TASK PROMPT: Going through the data below, please show each line containing the string "begin".

THE RECORDS:
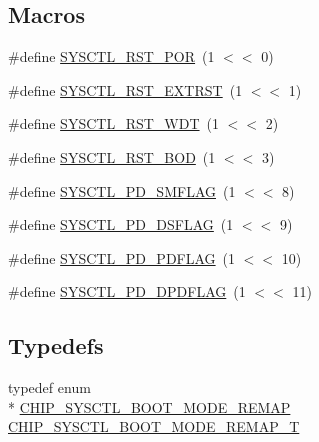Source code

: \subsection*{Macros}
\begin{DoxyCompactItemize}
\item 
\#define \hyperlink{group__SYSCTL__17XX__40XX_gaeb159c3928c725d8e218dbb5426f99b8}{S\-Y\-S\-C\-T\-L\-\_\-\-R\-S\-T\-\_\-\-P\-O\-R}~(1 $<$$<$ 0)
\item 
\#define \hyperlink{group__SYSCTL__17XX__40XX_ga7e481a088f2ff36fc65b77dbb25a749a}{S\-Y\-S\-C\-T\-L\-\_\-\-R\-S\-T\-\_\-\-E\-X\-T\-R\-S\-T}~(1 $<$$<$ 1)
\item 
\#define \hyperlink{group__SYSCTL__17XX__40XX_ga84b4a0f567758052c1f4097d51aaa1ae}{S\-Y\-S\-C\-T\-L\-\_\-\-R\-S\-T\-\_\-\-W\-D\-T}~(1 $<$$<$ 2)
\item 
\#define \hyperlink{group__SYSCTL__17XX__40XX_gab1441ee02763d5fa7073bcf026036784}{S\-Y\-S\-C\-T\-L\-\_\-\-R\-S\-T\-\_\-\-B\-O\-D}~(1 $<$$<$ 3)
\item 
\#define \hyperlink{group__SYSCTL__17XX__40XX_gab8cdb571c0a7cd9485523882eb033f79}{S\-Y\-S\-C\-T\-L\-\_\-\-P\-D\-\_\-\-S\-M\-F\-L\-A\-G}~(1 $<$$<$ 8)
\item 
\#define \hyperlink{group__SYSCTL__17XX__40XX_ga25e12d7c7721dd11b00c5a7a8ec51457}{S\-Y\-S\-C\-T\-L\-\_\-\-P\-D\-\_\-\-D\-S\-F\-L\-A\-G}~(1 $<$$<$ 9)
\item 
\#define \hyperlink{group__SYSCTL__17XX__40XX_ga64388699b0fcd5317d80927e6c8a1db9}{S\-Y\-S\-C\-T\-L\-\_\-\-P\-D\-\_\-\-P\-D\-F\-L\-A\-G}~(1 $<$$<$ 10)
\item 
\#define \hyperlink{group__SYSCTL__17XX__40XX_ga6b2596afa60ba5439b3bb53e88df3e62}{S\-Y\-S\-C\-T\-L\-\_\-\-P\-D\-\_\-\-D\-P\-D\-F\-L\-A\-G}~(1 $<$$<$ 11)
\end{DoxyCompactItemize}
\subsection*{Typedefs}
\begin{DoxyCompactItemize}
\item 
typedef enum \\*
\hyperlink{group__SYSCTL__17XX__40XX_ga08779259bb52e97fa1491aa0047da2c6}{C\-H\-I\-P\-\_\-\-S\-Y\-S\-C\-T\-L\-\_\-\-B\-O\-O\-T\-\_\-\-M\-O\-D\-E\-\_\-\-R\-E\-M\-A\-P} \hyperlink{group__SYSCTL__17XX__40XX_gaacc03dffa90a522f3fc992e9940d196e}{C\-H\-I\-P\-\_\-\-S\-Y\-S\-C\-T\-L\-\_\-\-B\-O\-O\-T\-\_\-\-M\-O\-D\-E\-\_\-\-R\-E\-M\-A\-P\-\_\-\-T}
\end{DoxyCompactItemize}
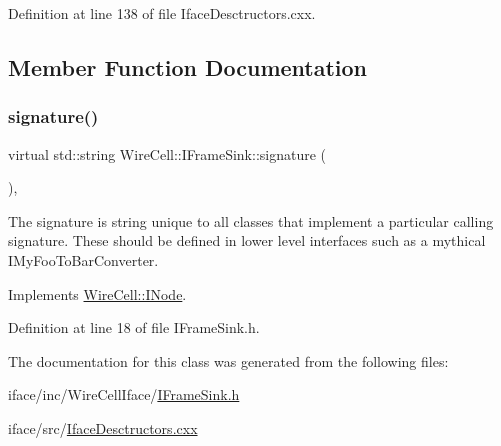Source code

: Definition at line 138 of file Iface\+Desctructors.\+cxx.



\subsection{Member Function Documentation}
\mbox{\label{class_wire_cell_1_1_i_frame_sink_af86ff5ba30366290d7ac9155c805e59b}} 
\subsubsection{\texorpdfstring{signature()}{signature()}}
{\footnotesize\ttfamily virtual std\+::string Wire\+Cell\+::\+I\+Frame\+Sink\+::signature (\begin{DoxyParamCaption}{ }\end{DoxyParamCaption})\hspace{0.3cm}{\ttfamily [inline]}, {\ttfamily [virtual]}}

The signature is string unique to all classes that implement a particular calling signature. These should be defined in lower level interfaces such as a mythical I\+My\+Foo\+To\+Bar\+Converter. 

Implements \hyperlink{class_wire_cell_1_1_i_node_a0b0763465adf5ba7febe8e378162b584}{Wire\+Cell\+::\+I\+Node}.



Definition at line 18 of file I\+Frame\+Sink.\+h.



The documentation for this class was generated from the following files\+:\begin{DoxyCompactItemize}
\item 
iface/inc/\+Wire\+Cell\+Iface/\hyperlink{_i_frame_sink_8h}{I\+Frame\+Sink.\+h}\item 
iface/src/\hyperlink{_iface_desctructors_8cxx}{Iface\+Desctructors.\+cxx}\end{DoxyCompactItemize}
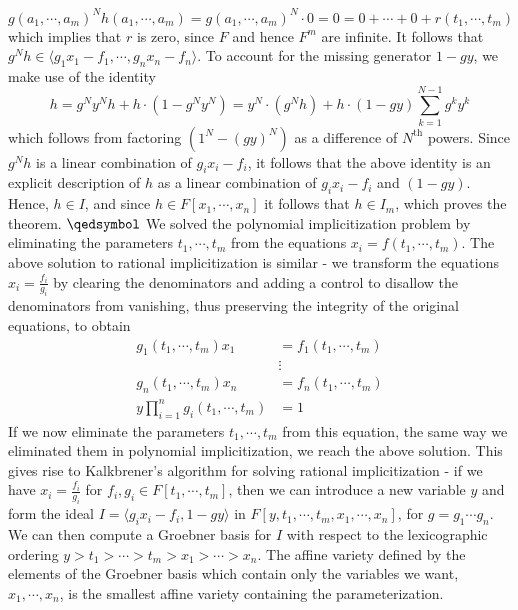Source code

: \documentclass{article}
\begin{document}
$$ g(a_1, \cdots, a_m)^N h(a_1, \cdots, a_m) = g(a_1, \cdots, a_m)^N \cdot 0 = 0 = 0 + \cdots + 0 + r(t_1, \cdots, t_m) $$
which implies that $ r $ is zero, since $ F $ and hence $ F^m $ are infinite.
\newline
\indent It follows that $ g^N h \in \langle g_1 x_1 - f_1, \cdots, g_n x_n - f_n \rangle $. To account for the missing generator $ 1 - g y $, we make use of the identity
$$ h = g^N y^N h + h \cdot (1 - g^N y^N) = y^N \cdot (g^N h) + h \cdot (1 - g y) \sum_{k = 1}^{N - 1} g^k y^k $$
which follows from factoring $ (1^N - (g y)^N) $ as a difference of $ N^{\text{th}} $ powers. Since $ g^N h $ is a linear combination of $ g_i x_i - f_i $, it follows that the above identity is an explicit description of $ h $ as a linear combination of $ g_i x_i - f_i $ and $ (1 - g y) $. Hence, $ h \in I $, and since $ h \in F[x_1, \cdots, x_n] $ it follows that $ h \in I_m $, which proves the theorem. $ \qedsymbol $
\newline \newline
We solved the polynomial implicitization problem by eliminating the parameters $ t_1, \cdots, t_m $ from the equations $ x_i = f(t_1, \cdots, t_m) $. The above solution to rational implicitization is similar - we transform the equations $ x_i = \frac{f_i}{g_i} $ by clearing the denominators and adding a control to disallow the denominators from vanishing, thus preserving the integrity of the original equations, to obtain
$$ \begin{aligned}
	g_1(t_1, \cdots, t_m) x_1 &= f_1(t_1, \cdots, t_m) \\
	& \vdots \\
	g_n(t_1, \cdots, t_m) x_n &= f_n(t_1, \cdots, t_m) \\
	y \prod_{i = 1}^n g_i(t_1, \cdots, t_m) &= 1
\end{aligned} $$
If we now eliminate the parameters $ t_1, \cdots, t_m $ from this equation, the same way we eliminated them in polynomial implicitization, we reach the above solution. This gives rise to Kalkbrener's algorithm for solving rational implicitization - if we have $ x_i = \frac{f_i}{g_i} $ for $ f_i, g_i \in F[t_1, \cdots, t_m] $, then we can introduce a new variable $ y $ and form the ideal $ I = \langle g_i x_i - f_i, 1 - g y \rangle $ in $ F[y, t_1, \cdots, t_m, x_1, \cdots, x_n] $, for $ g = g_1 \cdots g_n $. We can then compute a Groebner basis for $ I $ with respect to the lexicographic ordering $ y > t_1 > \cdots > t_m > x_1 > \cdots > x_n $. The affine variety defined by the elements of the Groebner basis which contain only the variables we want, $ x_1, \cdots, x_n $, is the smallest affine variety containing the parameterization.
\end{document}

ANSWER SECTION:
\begin{DoxyCompactItemize}
\begin{DoxyCompactItemize}
{\footnotesize\ttfamily virtual std\+::string Wire\+Cell\+::\+I\+Frame\+Sink\+::signature (\begin{DoxyParamCaption}{ }\end{DoxyParamCaption})\hspace{0.3cm}{\ttfamily [inline]}, {\ttfamily [virtual]}}
The documentation for this class was generated from the following files\+:\begin{DoxyCompactItemize}
\begin{document}
$$ \begin{aligned}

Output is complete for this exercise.